Daantje de Kruijff

Personal information
- Full name: Daantje Hanne de Kruijff
- Born: 7 May 2002 (age 24) Amsterdam, Netherlands

Sport
- Sport: Field hockey
- Position: Midfield

Senior career
- Years: Team / Caps / Goals
- –2025: Hurley / - / -
- 2025–: Amsterdam / - / -

National team
- Years: Team / Caps / Goals
- 2022–2023: Netherlands U–21 / 17 / (0)
- 2025–: Netherlands / 8 / (0)

Medal record
Women's field hockey
Representing Netherlands
World Cup
| Silver medal – second place | 2026 Wavre/Amstelveen |  |
FIH Pro League
| Gold medal – first place | Season Seven |  |
FIH Junior World Cup
| Gold medal – first place | 2022 Potchefstroom |  |
| Gold medal – first place | 2023 Santiago |  |
EuroHockey U–21 Championship
| Bronze medal – third place | 2022 Ghent |  |

= Daantje de Kruijff =

Australian field hockey player

Daantje Hanne de Kruijff (born 7 May 2002) is a Dutch field hockey player.

==Personal life==
De Kruijff was born in Amsterdam, the capital city of the Netherlands.

==Career==
===Domestic league===
In the Hoofdklasse, de Kruijff plays for Amsterdam.
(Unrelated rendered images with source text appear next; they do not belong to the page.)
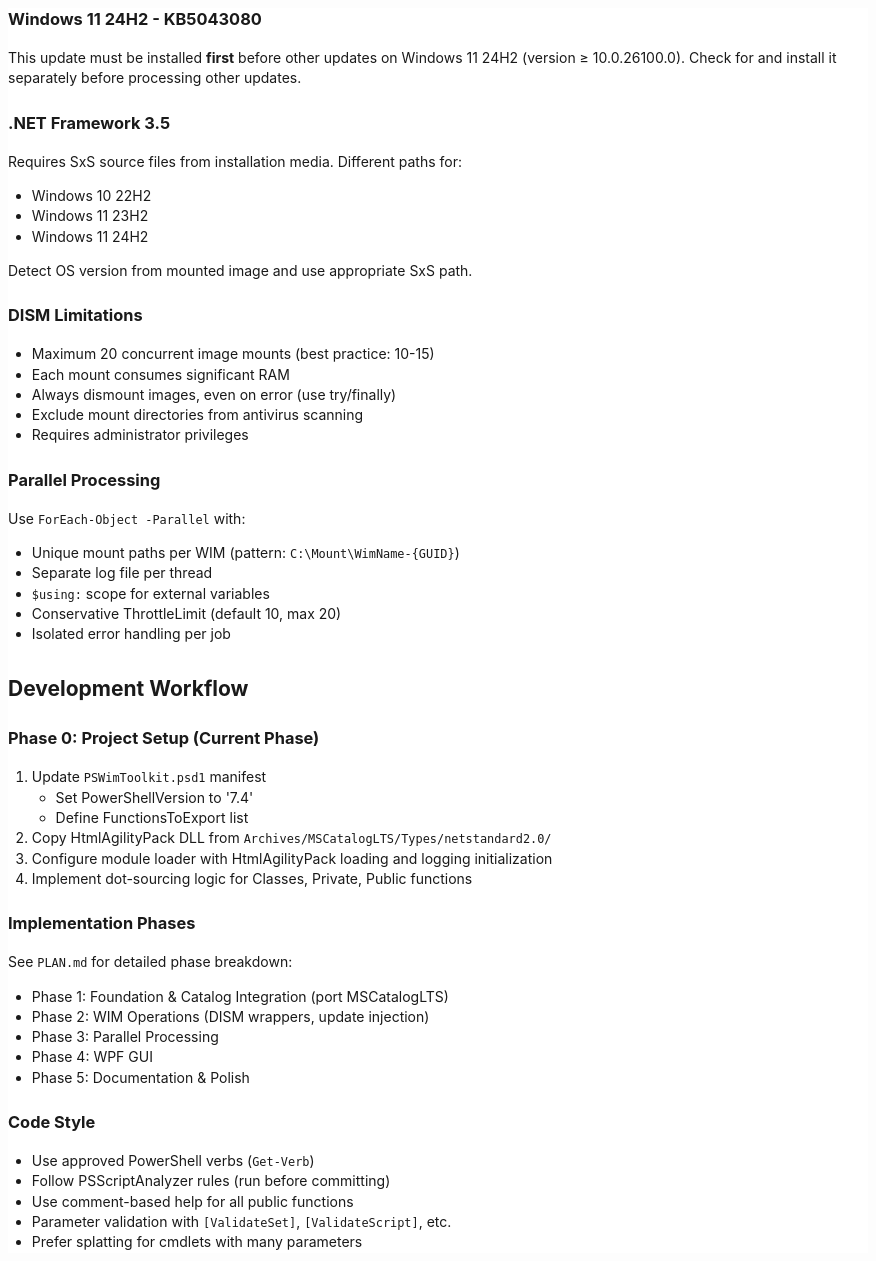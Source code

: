 ### Windows 11 24H2 - KB5043080
This update must be installed **first** before other updates on Windows 11 24H2 (version ≥ 10.0.26100.0). Check for and install it separately before processing other updates.

### .NET Framework 3.5
Requires SxS source files from installation media. Different paths for:
- Windows 10 22H2
- Windows 11 23H2
- Windows 11 24H2

Detect OS version from mounted image and use appropriate SxS path.

### DISM Limitations
- Maximum 20 concurrent image mounts (best practice: 10-15)
- Each mount consumes significant RAM
- Always dismount images, even on error (use try/finally)
- Exclude mount directories from antivirus scanning
- Requires administrator privileges

### Parallel Processing
Use `ForEach-Object -Parallel` with:
- Unique mount paths per WIM (pattern: `C:\Mount\WimName-{GUID}`)
- Separate log file per thread
- `$using:` scope for external variables
- Conservative ThrottleLimit (default 10, max 20)
- Isolated error handling per job

## Development Workflow

### Phase 0: Project Setup (Current Phase)
1. Update `PSWimToolkit.psd1` manifest
   - Set PowerShellVersion to '7.4'
   - Define FunctionsToExport list
2. Copy HtmlAgilityPack DLL from `Archives/MSCatalogLTS/Types/netstandard2.0/`
3. Configure module loader with HtmlAgilityPack loading and logging initialization
4. Implement dot-sourcing logic for Classes, Private, Public functions

### Implementation Phases
See `PLAN.md` for detailed phase breakdown:
- Phase 1: Foundation & Catalog Integration (port MSCatalogLTS)
- Phase 2: WIM Operations (DISM wrappers, update injection)
- Phase 3: Parallel Processing
- Phase 4: WPF GUI
- Phase 5: Documentation & Polish

### Code Style
- Use approved PowerShell verbs (`Get-Verb`)
- Follow PSScriptAnalyzer rules (run before committing)
- Use comment-based help for all public functions
- Parameter validation with `[ValidateSet]`, `[ValidateScript]`, etc.
- Prefer splatting for cmdlets with many parameters
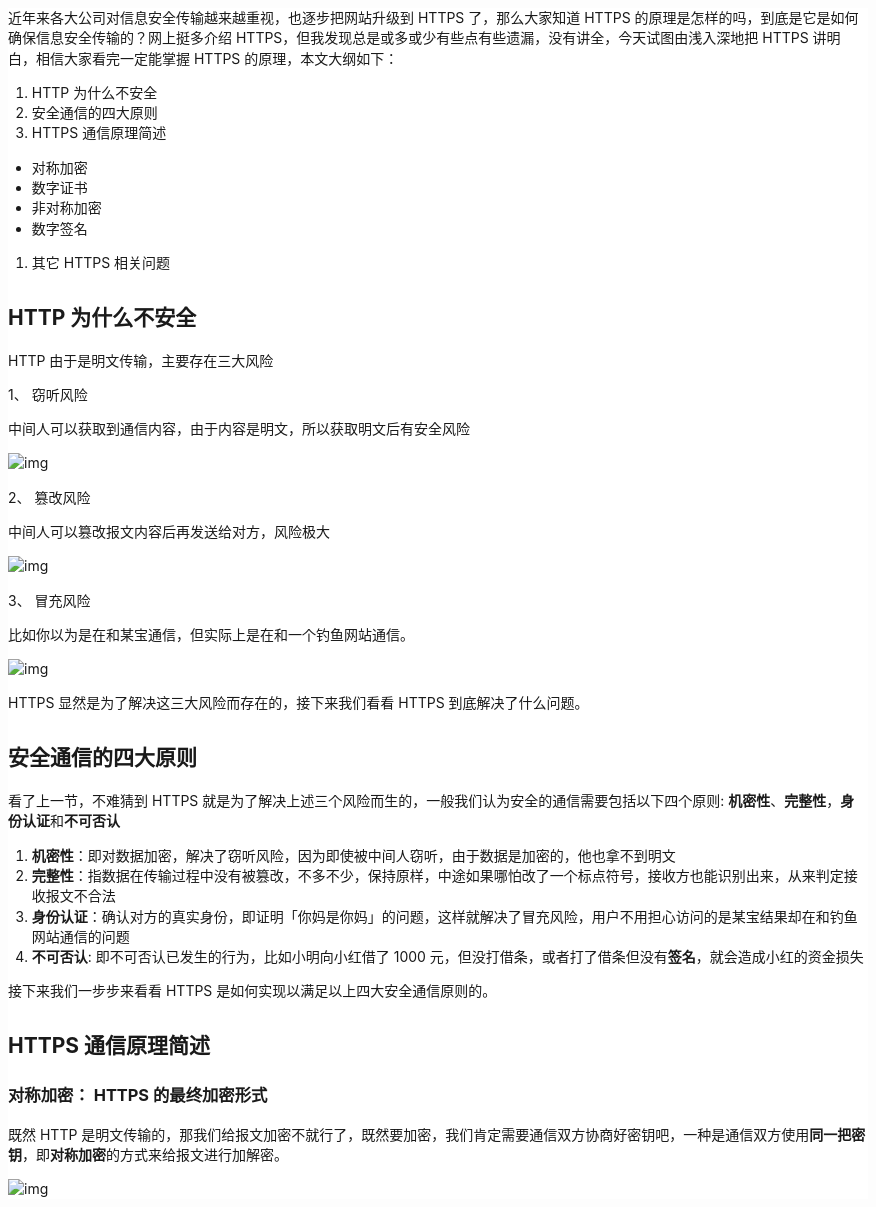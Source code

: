 近年来各大公司对信息安全传输越来越重视，也逐步把网站升级到 HTTPS 了，那么大家知道 HTTPS 的原理是怎样的吗，到底是它是如何确保信息安全传输的？网上挺多介绍 HTTPS，但我发现总是或多或少有些点有些遗漏，没有讲全，今天试图由浅入深地把 HTTPS 讲明白，相信大家看完一定能掌握 HTTPS 的原理，本文大纲如下：

1. HTTP 为什么不安全
2. 安全通信的四大原则
3. HTTPS 通信原理简述

- 对称加密
- 数字证书
- 非对称加密
- 数字签名

1. 其它 HTTPS 相关问题

## **HTTP 为什么不安全**

HTTP 由于是明文传输，主要存在三大风险

1、 窃听风险

中间人可以获取到通信内容，由于内容是明文，所以获取明文后有安全风险

![img](https://pic1.zhimg.com/v2-957f639f9718eb380093dc99121357b4_r.jpg)

2、 篡改风险

中间人可以篡改报文内容后再发送给对方，风险极大

![img](https://pic1.zhimg.com/v2-f73b5a80a4997752dfb44e6834ff9688_r.jpg)

3、 冒充风险

比如你以为是在和某宝通信，但实际上是在和一个钓鱼网站通信。

![img](https://pic3.zhimg.com/v2-8e4fef204716b81fc2e8f56df70ccdce_r.jpg)

HTTPS 显然是为了解决这三大风险而存在的，接下来我们看看 HTTPS 到底解决了什么问题。

## **安全通信的四大原则**

看了上一节，不难猜到 HTTPS 就是为了解决上述三个风险而生的，一般我们认为安全的通信需要包括以下四个原则: **机密性**、**完整性**，**身份认证**和**不可否认**

1. **机密性**：即对数据加密，解决了窃听风险，因为即使被中间人窃听，由于数据是加密的，他也拿不到明文
2. **完整性**：指数据在传输过程中没有被篡改，不多不少，保持原样，中途如果哪怕改了一个标点符号，接收方也能识别出来，从来判定接收报文不合法
3. **身份认证**：确认对方的真实身份，即证明「你妈是你妈」的问题，这样就解决了冒充风险，用户不用担心访问的是某宝结果却在和钓鱼网站通信的问题
4. **不可否认**: 即不可否认已发生的行为，比如小明向小红借了 1000 元，但没打借条，或者打了借条但没有**签名**，就会造成小红的资金损失

接下来我们一步步来看看 HTTPS 是如何实现以满足以上四大安全通信原则的。

## **HTTPS 通信原理简述**

### **对称加密： HTTPS 的最终加密形式**

既然 HTTP 是明文传输的，那我们给报文加密不就行了，既然要加密，我们肯定需要通信双方协商好密钥吧，一种是通信双方使用**同一把密钥**，即**对称加密**的方式来给报文进行加解密。

![img](https://pic3.zhimg.com/v2-c6c30e5118ba8e1487697a152ff846ee_r.jpg)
She made the move in 2025, having previously competed for Hurley.

===Under–21===
She made her junior national debut in 2022 at the FIH Junior World Cup in Potchefstroom. At the tournament she won a gold medal. She followed this up with a bronze medal performance at the EuroHockey U–21 Championship in Ghent.

In 2023 she captained the side to gold at her second FIH Junior World Cup, held in Santiago.

===Oranje===
In 2025, she was included in the national squad for the first time. She made her senior international debut that same year, earning her first cap during a match against Germany during the 2025–26 FIH Pro League in Santiago del Estero.

She was named in the Dutch squad for her first major tournament, the 2026 FIH World Cup in Amsterdam and Wavre.